L’agenzia Surrogacy Canada Online (SCO), operativa dal 2001, dettaglia un programma completo in otto passaggi. Innanzitutto, i futuri genitori (o il genitore) devono compilare i moduli di richiesta online e pagare una tassa di 8500 dollari. Una volta ricevute tutte le informazioni necessarie, l’agenzia fornisce loro i profili delle donne disponibili per la gestazione surrogata, che le coppie possono contattare direttamente per uno scambio reciproco di informazioni (che può prevedere la richiesta della fedina penale). Quando le due parti si piacciono a vicenda, la coppia procede con il viaggio in clinica per un controllo medico e psicologico: in caso non insorgano problematiche di qualche tipo, si procede con la firma dei documenti legali (alla coppia viene consigliato di firmare una polizza sulla vita per proteggere sé stessi e la gestante, specificando che “Scegliere di non siglare un’assicurazione sulla vita mette i futuri genitori a rischio di cause legali da parte della famiglia della madre surrogata in caso di morte durante il processo“). A questo punto la madre viene preparata alla gravidanza con le cure ormonali e si effettua la fecondazione in vitro e l’impianto degli embrioni, procedendo, in caso di buona riuscita, con la gravidanza. La coppia può accompagnare la madre a tutti gli appuntamenti dal dottore, fino al momento del parto.

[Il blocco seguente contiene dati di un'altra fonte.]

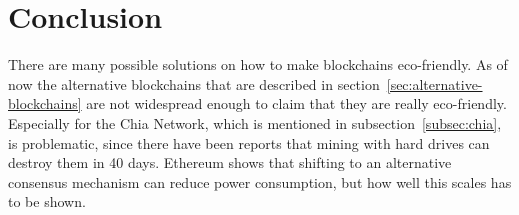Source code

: 
\section{Conclusion}\label{sec:conclusion}
There are many possible solutions on how to make blockchains eco-friendly.
As of now the alternative blockchains that are described in section\ \ref{sec:alternative-blockchains} are not widespread enough to claim that they are really eco-friendly.
Especially for the Chia Network, which is mentioned in subsection\ \ref{subsec:chia}, is problematic, since there have been reports that mining with hard drives can destroy them in 40 days.\cite{euronews-chia}
Ethereum shows that shifting to an alternative consensus mechanism can reduce power consumption, but how well this scales has to be shown.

Per quanto riguarda i requisiti che le gestanti devono soddisfare, la SCO prevede una lunga lista di criteri tanto medici quanto attitudinali. Le donne devono infatti essere cittadine canadesi di età compresa tra i 21 e i 49 anni, non avere disturbi alimentari né aver mai patito serie complicazioni nel corso di gravidanze precedenti, non aver abusato di alcool e droga nei tre anni precedenti né aver viaggiato in Paesi dove è presente il virus zika nei sei mesi precedenti alla gravidanza, ma anche “avere una visione positiva della vita, essere rispettosa degli altri, compassionevole, buona comunicatrici e premurosa”, non avere precedenti penali gravi né avere intenzione di lasciare il Canada dopo la ventesima settimana di gravidanza. Ai futuri genitori è richiesta una “situazione di vita stabile”, tanto economicamente quanto socialmente ed emotivamente e, in linea generica, un atteggiamento di rispetto e supporto nei confronti della gestante surrogata.

Alcune considerazioni

Innegabilmente, la pratica della gestazione per altri (almeno nella forma che prevede un compenso, la più diffusa) si inserisce nel più ampio contesto capitalistico quale ordine sociale ed economico nel quale viviamo, nell’ambito del quale la monetizzazione del proprio corpo è prassi comune (si pensi ai sex work, in molti Paesi pratica non stigmatizzata e regolamentata). Parlare di «mercato di bambini» o di «mercificazione e schiavitù del corpo femminile», come ha fatto la ministra per le Pari Opportunità e la Famiglia Eugenia Roccella, non risulta tuttavia esatto, dal momento in cui non si tratta di pratiche alle quali le donne vengono sottoposte con la coercizione, ma di una libera decisione. Allo stesso modo, termini quali “utero in affitto” o “maternità surrogata” risultano inadatti, in quanto recanti un’accezione volutamente negativa, che circoscrive il complesso concetto di maternità al breve periodo della gestazione. Si tratta, a tutti gli effetti, di una “gravidanza surrogata” o di “gestazione per altri” (GPA).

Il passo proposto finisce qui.